By Andrea M. Cohick, Lawyer at Metzger Wickersham
With summer weather finally here, the sun, sand, and water may be part of everyone’s top ten ways to spend the day relaxing. Swimming and other water sports are a great way to beat the heat and more people – especially children – are flocking to pools, lakes, rivers and oceans. But before you dive in, learn a little bit about water safety.
Simply follow these five valuable tips so that you and your family can have a fun summer filled with safe swimming, boating and water tubing.
- Buddy up, never swim alone – Swimming where a lifeguard is on duty is the best way to ensure everyone’s safety. If a lifeguard is not available, be sure to use a buddy system, preferably with a parent or a guardian.
- Wear life vests – Children or inexperienced swimmers should always use a life vest. Wearing a life jacket (also known as a personal flotation device, or PFD) is the law in some states for certain age groups, and you could face a stiff penalty for breaking it, according to The Nemours Foundation. Your state may also require that you wear an approved life jacket for water skiing and other on-water activities. Wearing a PFD is like wearing a helmet while biking. It may take a few minutes to get used to it, but it definitely can be a lifesaver. Don't leave land without it.

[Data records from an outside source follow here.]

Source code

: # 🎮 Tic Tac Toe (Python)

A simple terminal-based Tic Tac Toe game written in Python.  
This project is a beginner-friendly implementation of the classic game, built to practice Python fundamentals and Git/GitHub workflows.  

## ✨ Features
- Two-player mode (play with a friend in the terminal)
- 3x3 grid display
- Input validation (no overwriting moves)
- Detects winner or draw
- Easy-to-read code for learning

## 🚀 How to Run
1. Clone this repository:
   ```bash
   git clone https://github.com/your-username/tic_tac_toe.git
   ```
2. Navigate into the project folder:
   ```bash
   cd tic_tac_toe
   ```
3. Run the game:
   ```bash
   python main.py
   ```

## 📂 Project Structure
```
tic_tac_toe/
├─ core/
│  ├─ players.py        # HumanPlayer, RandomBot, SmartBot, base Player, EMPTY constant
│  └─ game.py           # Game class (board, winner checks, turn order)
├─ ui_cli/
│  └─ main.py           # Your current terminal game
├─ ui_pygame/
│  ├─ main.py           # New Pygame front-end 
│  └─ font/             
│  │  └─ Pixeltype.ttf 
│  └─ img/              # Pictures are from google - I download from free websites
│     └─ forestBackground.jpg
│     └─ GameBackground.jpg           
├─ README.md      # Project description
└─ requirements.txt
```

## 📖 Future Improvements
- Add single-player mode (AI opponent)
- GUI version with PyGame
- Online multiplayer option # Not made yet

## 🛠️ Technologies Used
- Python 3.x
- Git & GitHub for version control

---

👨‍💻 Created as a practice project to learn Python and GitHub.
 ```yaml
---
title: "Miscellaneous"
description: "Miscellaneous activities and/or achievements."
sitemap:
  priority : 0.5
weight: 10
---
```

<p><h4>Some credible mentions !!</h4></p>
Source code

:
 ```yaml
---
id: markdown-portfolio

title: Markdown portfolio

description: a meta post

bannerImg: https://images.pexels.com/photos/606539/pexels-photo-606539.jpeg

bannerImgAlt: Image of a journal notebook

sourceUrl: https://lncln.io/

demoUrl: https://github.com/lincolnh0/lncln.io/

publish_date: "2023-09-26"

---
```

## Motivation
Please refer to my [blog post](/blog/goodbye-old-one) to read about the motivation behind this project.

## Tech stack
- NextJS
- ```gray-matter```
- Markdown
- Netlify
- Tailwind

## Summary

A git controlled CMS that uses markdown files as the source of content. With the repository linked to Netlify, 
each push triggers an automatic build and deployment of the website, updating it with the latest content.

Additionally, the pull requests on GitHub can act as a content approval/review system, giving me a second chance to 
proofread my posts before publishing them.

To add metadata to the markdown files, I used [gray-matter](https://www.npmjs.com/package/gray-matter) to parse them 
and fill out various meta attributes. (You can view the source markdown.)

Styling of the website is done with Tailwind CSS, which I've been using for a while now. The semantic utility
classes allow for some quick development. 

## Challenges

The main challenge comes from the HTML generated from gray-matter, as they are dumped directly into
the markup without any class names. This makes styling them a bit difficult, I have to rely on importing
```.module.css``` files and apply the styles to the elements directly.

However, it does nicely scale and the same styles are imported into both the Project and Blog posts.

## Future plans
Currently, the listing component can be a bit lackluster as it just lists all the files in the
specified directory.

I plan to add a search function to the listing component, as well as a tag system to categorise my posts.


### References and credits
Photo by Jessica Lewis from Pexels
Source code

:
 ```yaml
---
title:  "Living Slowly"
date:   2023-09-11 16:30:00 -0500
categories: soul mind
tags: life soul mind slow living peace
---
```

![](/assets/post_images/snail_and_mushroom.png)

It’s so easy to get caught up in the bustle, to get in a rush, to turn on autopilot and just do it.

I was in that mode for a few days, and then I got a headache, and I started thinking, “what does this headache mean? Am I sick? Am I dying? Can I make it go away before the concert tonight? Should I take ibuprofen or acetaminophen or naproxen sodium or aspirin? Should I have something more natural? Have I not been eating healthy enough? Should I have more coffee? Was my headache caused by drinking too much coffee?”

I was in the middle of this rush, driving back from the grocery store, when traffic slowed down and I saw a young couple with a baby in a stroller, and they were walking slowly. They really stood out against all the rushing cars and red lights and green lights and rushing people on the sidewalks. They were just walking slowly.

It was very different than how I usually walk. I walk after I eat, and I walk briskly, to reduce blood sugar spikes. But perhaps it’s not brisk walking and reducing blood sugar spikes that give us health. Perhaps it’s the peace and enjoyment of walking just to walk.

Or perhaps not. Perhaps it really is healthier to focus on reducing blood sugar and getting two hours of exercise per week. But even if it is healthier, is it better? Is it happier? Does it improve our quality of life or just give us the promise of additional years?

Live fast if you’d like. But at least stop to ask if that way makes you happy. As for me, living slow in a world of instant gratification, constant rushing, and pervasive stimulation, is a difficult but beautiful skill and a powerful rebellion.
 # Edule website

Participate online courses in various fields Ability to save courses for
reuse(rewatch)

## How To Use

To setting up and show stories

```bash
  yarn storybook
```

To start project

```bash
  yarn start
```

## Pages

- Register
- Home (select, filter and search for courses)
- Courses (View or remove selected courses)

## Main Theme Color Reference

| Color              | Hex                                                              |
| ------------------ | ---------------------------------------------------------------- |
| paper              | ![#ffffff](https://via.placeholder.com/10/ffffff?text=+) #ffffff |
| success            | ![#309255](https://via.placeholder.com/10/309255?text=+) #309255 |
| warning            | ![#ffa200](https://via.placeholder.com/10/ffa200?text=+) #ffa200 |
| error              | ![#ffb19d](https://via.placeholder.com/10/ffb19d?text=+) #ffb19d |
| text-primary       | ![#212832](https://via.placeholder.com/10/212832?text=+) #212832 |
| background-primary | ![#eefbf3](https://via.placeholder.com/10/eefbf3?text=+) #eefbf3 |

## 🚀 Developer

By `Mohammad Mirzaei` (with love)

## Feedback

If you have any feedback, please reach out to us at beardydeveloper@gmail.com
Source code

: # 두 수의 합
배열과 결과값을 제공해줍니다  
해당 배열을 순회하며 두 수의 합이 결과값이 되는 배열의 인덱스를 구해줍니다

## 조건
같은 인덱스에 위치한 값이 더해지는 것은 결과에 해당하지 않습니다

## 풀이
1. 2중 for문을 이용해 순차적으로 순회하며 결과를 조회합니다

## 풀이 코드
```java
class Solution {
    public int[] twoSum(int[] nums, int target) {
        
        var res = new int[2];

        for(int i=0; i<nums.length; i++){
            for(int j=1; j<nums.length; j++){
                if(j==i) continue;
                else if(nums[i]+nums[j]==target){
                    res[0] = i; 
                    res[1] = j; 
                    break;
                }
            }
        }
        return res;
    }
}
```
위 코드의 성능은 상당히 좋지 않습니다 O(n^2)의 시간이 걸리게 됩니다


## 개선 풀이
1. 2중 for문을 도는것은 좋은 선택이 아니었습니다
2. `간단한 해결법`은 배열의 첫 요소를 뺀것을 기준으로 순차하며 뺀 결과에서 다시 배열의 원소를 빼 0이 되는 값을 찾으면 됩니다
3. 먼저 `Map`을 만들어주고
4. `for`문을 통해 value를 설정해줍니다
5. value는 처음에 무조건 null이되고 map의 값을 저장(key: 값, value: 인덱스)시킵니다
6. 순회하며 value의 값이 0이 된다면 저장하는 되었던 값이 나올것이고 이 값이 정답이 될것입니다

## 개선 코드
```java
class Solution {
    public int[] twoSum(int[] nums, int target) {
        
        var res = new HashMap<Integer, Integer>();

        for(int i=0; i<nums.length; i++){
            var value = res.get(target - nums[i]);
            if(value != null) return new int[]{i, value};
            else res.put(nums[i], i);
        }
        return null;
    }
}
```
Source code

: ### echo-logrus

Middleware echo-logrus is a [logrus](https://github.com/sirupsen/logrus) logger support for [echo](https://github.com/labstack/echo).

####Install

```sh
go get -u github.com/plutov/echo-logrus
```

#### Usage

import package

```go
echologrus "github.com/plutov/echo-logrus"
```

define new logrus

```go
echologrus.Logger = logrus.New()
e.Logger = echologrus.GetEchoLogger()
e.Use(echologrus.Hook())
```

- Reach, throw, don’t go – The YMCA recommends that if you see a person struggling in the water, while the instinct is to jump in to help, the best thing to do is to use a long object to pull the swimmer to safety or throw a flotation device so that the swimmer has something to grab onto. Jumping into the water could result in a panicked swimmer pulling both people underwater.

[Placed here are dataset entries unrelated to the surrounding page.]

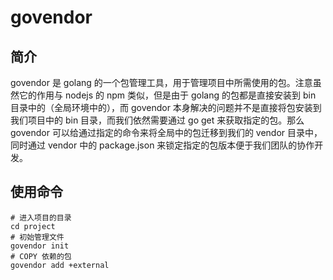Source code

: # govendor

## 简介

govendor 是 golang 的一个包管理工具，用于管理项目中所需使用的包。注意虽然它的作用与 nodejs 的 npm 类似，但是由于 golang 的包都是直接安装到 bin 目录中的（全局环境中的），而 govendor 本身解决的问题并不是直接将包安装到 我们项目中的 bin 目录，而我们依然需要通过 go get 来获取指定的包。那么 govendor 可以给通过指定的命令来将全局中的包迁移到我们的 vendor 目录中，同时通过 vendor 中的 package.json 来锁定指定的包版本便于我们团队的协作开发。

## 使用命令

```shell
# 进入项目的目录
cd project 
# 初始管理文件
govendor init
# COPY 依赖的包
govendor add +external
```
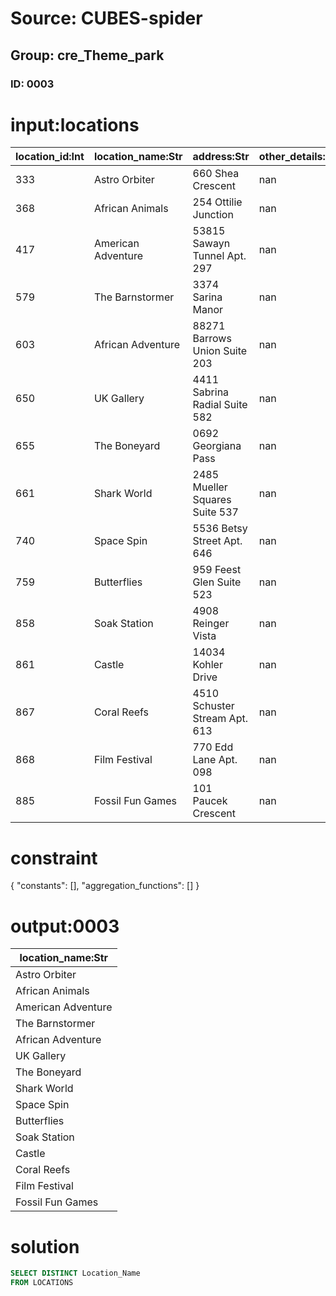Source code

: # Source: CUBES-spider
## Group: cre_Theme_park
### ID: 0003

# input:locations

| location_id:Int | location_name:Str | address:Str | other_details:Str |
|---|---|---|---|
| 333 | Astro Orbiter | 660 Shea Crescent | nan |
| 368 | African Animals | 254 Ottilie Junction | nan |
| 417 | American Adventure | 53815 Sawayn Tunnel Apt. 297 | nan |
| 579 | The Barnstormer | 3374 Sarina Manor | nan |
| 603 | African Adventure | 88271 Barrows Union Suite 203 | nan |
| 650 | UK Gallery | 4411 Sabrina Radial Suite 582 | nan |
| 655 | The Boneyard | 0692 Georgiana Pass | nan |
| 661 | Shark World | 2485 Mueller Squares Suite 537 | nan |
| 740 | Space Spin | 5536 Betsy Street Apt. 646 | nan |
| 759 | Butterflies | 959 Feest Glen Suite 523 | nan |
| 858 | Soak Station | 4908 Reinger Vista | nan |
| 861 | Castle | 14034 Kohler Drive | nan |
| 867 | Coral Reefs | 4510 Schuster Stream Apt. 613 | nan |
| 868 | Film Festival | 770 Edd Lane Apt. 098 | nan |
| 885 | Fossil Fun Games | 101 Paucek Crescent | nan |

# constraint

{
  "constants": [],
  "aggregation_functions": []
}

# output:0003

| location_name:Str |
|---|
| Astro Orbiter |
| African Animals |
| American Adventure |
| The Barnstormer |
| African Adventure |
| UK Gallery |
| The Boneyard |
| Shark World |
| Space Spin |
| Butterflies |
| Soak Station |
| Castle |
| Coral Reefs |
| Film Festival |
| Fossil Fun Games |

# solution

```sql
SELECT DISTINCT Location_Name
FROM LOCATIONS
```
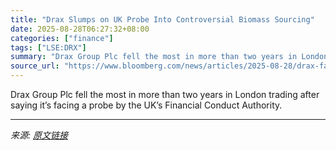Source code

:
```yaml
---
title: "Drax Slumps on UK Probe Into Controversial Biomass Sourcing"
date: 2025-08-28T06:27:32+08:00
categories: ["finance"]
tags: ["LSE:DRX"]
summary: "Drax Group Plc fell the most in more than two years in London trading after saying it’s facing a probe by the UK’s Financial Conduct Authority."
source_url: "https://www.bloomberg.com/news/articles/2025-08-28/drax-faces-uk-probe-over-its-biomass-sourcing-statements"
---
```


Drax Group Plc fell the most in more than two years in London trading after saying it’s facing a probe by the UK’s Financial Conduct Authority.

---

*来源: [原文链接](https://www.bloomberg.com/news/articles/2025-08-28/drax-faces-uk-probe-over-its-biomass-sourcing-statements)*
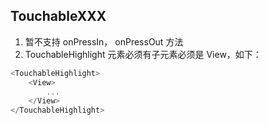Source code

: ## TouchableXXX

1. 暂不支持 onPressIn， onPressOut 方法
2. TouchableHighlight 元素必须有子元素必须是 View，如下：

```javascript
<TouchableHighlight>
    <View>
        ...
    </View>
</TouchableHighlight>
```

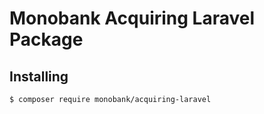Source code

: Monobank Acquiring Laravel Package
==================================

## Installing

``` sh
$ composer require monobank/acquiring-laravel
```

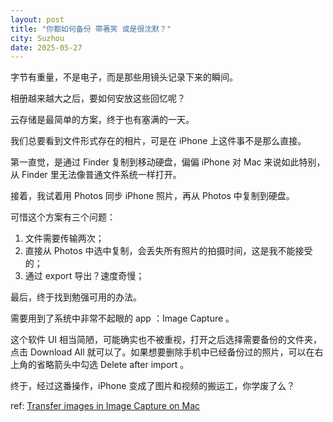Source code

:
 ```yaml
---
layout: post
title: "你都如何备份 帶著笑 或是很沈默？"
city: Suzhou
date: 2025-05-27
---
```


字节有重量，不是电子，而是那些用镜头记录下来的瞬间。

相册越来越大之后，要如何安放这些回忆呢？

云存储是最简单的方案，终于也有塞满的一天。

我们总要看到文件形式存在的相片，可是在 iPhone 上这件事不是那么直接。

第一直觉，是通过 Finder 复制到移动硬盘，偏偏 iPhone 对 Mac 来说如此特别，从 Finder 里无法像普通文件系统一样打开。

接着，我试着用 Photos 同步 iPhone 照片，再从 Photos 中复制到硬盘。

可惜这个方案有三个问题：

1. 文件需要传输两次；
2. 直接从 Photos 中选中复制，会丢失所有照片的拍摄时间，这是我不能接受的；
3. 通过 export 导出？速度奇慢；

最后，终于找到勉强可用的办法。

需要用到了系统中非常不起眼的 app ：Image Capture 。

这个软件 UI 相当简陋，可能确实也不被重视，打开之后选择需要备份的文件夹，点击 Download All 就可以了。如果想要删除手机中已经备份过的照片，可以在右上角的省略箭头中勾选 Delete after import 。

终于，经过这番操作，iPhone 变成了图片和视频的搬运工，你学废了么？

ref: [Transfer images in Image Capture on Mac](https://support.apple.com/guide/image-capture/transfer-images-imgcp1003/mac)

- Enter water feet first – Severe injuries can result when a swimmer dives into a body of water head first. If it is unclear as to the depth of the water, whether there may be any hidden objects such as rocks or trees, or if there is not a designated diving area, always enter the water feet first.
- Avoid using alcohol – Alcohol will impair judgment, coordination and balance, it can also affect a person’s ability to swim or operate a water vehicle safely. Additionally, the Pennsylvania legislature is moving to pass a measure that would make the penalties for people driving a boat under the influence of alcohol or drugs similar to those imposed for driving a car under the influence.

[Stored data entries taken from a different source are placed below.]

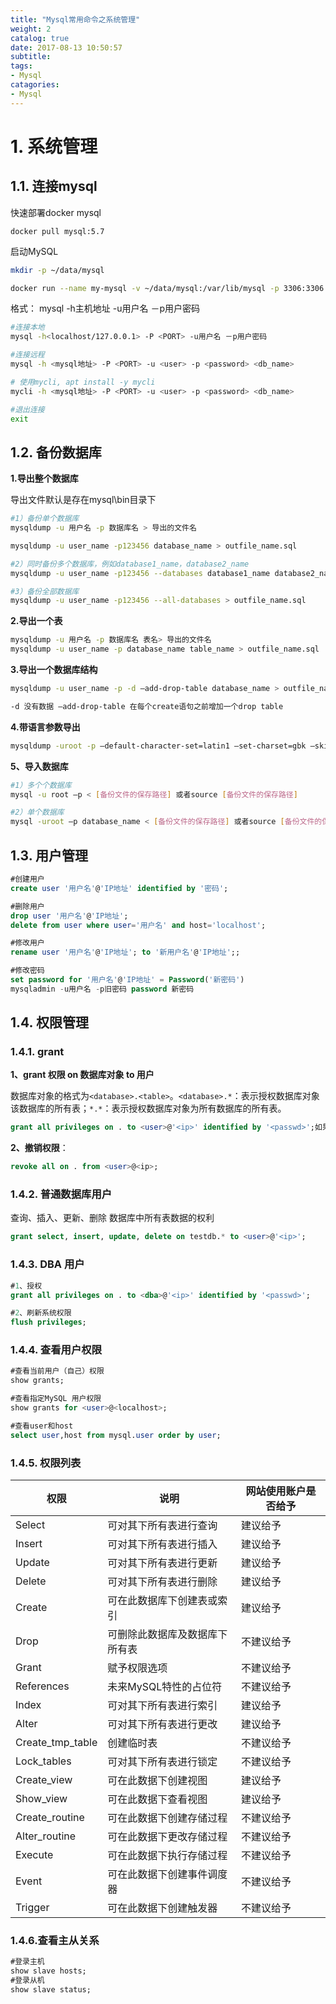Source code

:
 ```yaml
---
title: "Mysql常用命令之系统管理"
weight: 2
catalog: true
date: 2017-08-13 10:50:57
subtitle:
tags:
- Mysql
catagories:
- Mysql
---
```


# 1. 系统管理

## 1.1. 连接mysql

快速部署docker mysql

```
docker pull mysql:5.7
```

启动MySQL

```bash
mkdir -p ~/data/mysql

docker run --name my-mysql -v ~/data/mysql:/var/lib/mysql -p 3306:3306 -e MYSQL_ROOT_PASSWORD=123456 -d mysql:5.7
```

格式： mysql -h主机地址 -u用户名 －p用户密码

```bash
#连接本地
mysql -h<localhost/127.0.0.1> -P <PORT> -u用户名 －p用户密码

#连接远程
mysql -h <mysql地址> -P <PORT> -u <user> -p <password> <db_name>

# 使用mycli, apt install -y mycli
mycli -h <mysql地址> -P <PORT> -u <user> -p <password> <db_name>

#退出连接
exit
```

## 1.2. 备份数据库

**1.导出整个数据库**

导出文件默认是存在mysql\bin目录下

```bash
#1）备份单个数据库
mysqldump -u 用户名 -p 数据库名 > 导出的文件名

mysqldump -u user_name -p123456 database_name > outfile_name.sql

#2）同时备份多个数据库，例如database1_name，database2_name
mysqldump -u user_name -p123456 --databases database1_name database2_name > outfile_name.sql

#3）备份全部数据库
mysqldump -u user_name -p123456 --all-databases > outfile_name.sql
```

**2.导出一个表**

```bash
mysqldump -u 用户名 -p 数据库名 表名> 导出的文件名
mysqldump -u user_name -p database_name table_name > outfile_name.sql
```

**3.导出一个数据库结构**

```bash
mysqldump -u user_name -p -d –add-drop-table database_name > outfile_name.sql

-d 没有数据 –add-drop-table 在每个create语句之前增加一个drop table
```

**4.带语言参数导出**

```bash
mysqldump -uroot -p –default-character-set=latin1 –set-charset=gbk –skip-opt database_name > outfile_name.sql
```

**5、导入数据库**

```bash
#1）多个个数据库
mysql -u root –p < [备份文件的保存路径] 或者source [备份文件的保存路径]

#2）单个数据库
mysql -uroot –p database_name < [备份文件的保存路径] 或者source [备份文件的保存路径]
```

## 1.3. 用户管理

```sql
#创建用户
create user '用户名'@'IP地址' identified by '密码';

#删除用户
drop user '用户名'@'IP地址';
delete from user where user='用户名' and host='localhost';

#修改用户
rename user '用户名'@'IP地址'; to '新用户名'@'IP地址';;

#修改密码
set password for '用户名'@'IP地址' = Password('新密码')
mysqladmin -u用户名 -p旧密码 password 新密码
```

## 1.4. 权限管理

### 1.4.1. grant

**1、grant 权限 on 数据库对象 to 用户**

数据库对象的格式为`<database>.<table>`。`<database>.*`：表示授权数据库对象该数据库的所有表；`*.*`：表示授权数据库对象为所有数据库的所有表。

```sql
grant all privileges on . to <user>@'<ip>' identified by '<passwd>';如果<ip>为'%'表示不限制IP。
```

**2、撤销权限**：

```sql
revoke all on . from <user>@<ip>; 
```

### 1.4.2. 普通数据库用户

查询、插入、更新、删除 数据库中所有表数据的权利

```sql
grant select, insert, update, delete on testdb.* to <user>@'<ip>';
```

### 1.4.3. DBA 用户

```sql
#1、授权
grant all privileges on . to <dba>@'<ip>' identified by '<passwd>';

#2、刷新系统权限
flush privileges;
```

### 1.4.4. 查看用户权限

```sql
#查看当前用户（自己）权限
show grants;

#查看指定MySQL 用户权限
show grants for <user>@<localhost>;

#查看user和host
select user,host from mysql.user order by user;
```

### 1.4.5. 权限列表

| 权限               | 说明              | 网站使用账户是否给予 |
| ---------------- | --------------- | ---------- |
| Select           | 可对其下所有表进行查询     | 建议给予       |
| Insert           | 可对其下所有表进行插入     | 建议给予       |
| Update           | 可对其下所有表进行更新     | 建议给予       |
| Delete           | 可对其下所有表进行删除     | 建议给予       |
| Create           | 可在此数据库下创建表或索引   | 建议给予       |
| Drop             | 可删除此数据库及数据库下所有表 | 不建议给予      |
| Grant            | 赋予权限选项          | 不建议给予      |
| References       | 未来MySQL特性的占位符   | 不建议给予      |
| Index            | 可对其下所有表进行索引     | 建议给予       |
| Alter            | 可对其下所有表进行更改     | 建议给予       |
| Create_tmp_table | 创建临时表           | 不建议给予      |
| Lock_tables      | 可对其下所有表进行锁定     | 不建议给予      |
| Create_view      | 可在此数据下创建视图      | 建议给予       |
| Show_view        | 可在此数据下查看视图      | 建议给予       |
| Create_routine   | 可在此数据下创建存储过程    | 不建议给予      |
| Alter_routine    | 可在此数据下更改存储过程    | 不建议给予      |
| Execute          | 可在此数据下执行存储过程    | 不建议给予      |
| Event            | 可在此数据下创建事件调度器   | 不建议给予      |
| Trigger          | 可在此数据下创建触发器     | 不建议给予      |

### 1.4.6.查看主从关系

```sql
#登录主机
show slave hosts;
#登录从机
show slave status;
```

Most people don't think much about water safety, but drowning is the second leading cause of accidental death. So don't let paying attention to safety turn you off. Being prepared will make you feel more comfortable and in charge.
If you are injured while swimming, boating, or practicing other water sports, consult with the attorneys at Metzger Wickersham to consider your options. We will answer your questions and provide legal advice during a no-cost case evaluation. Call us at (888)-286-2850 or email us to schedule your free consultation today.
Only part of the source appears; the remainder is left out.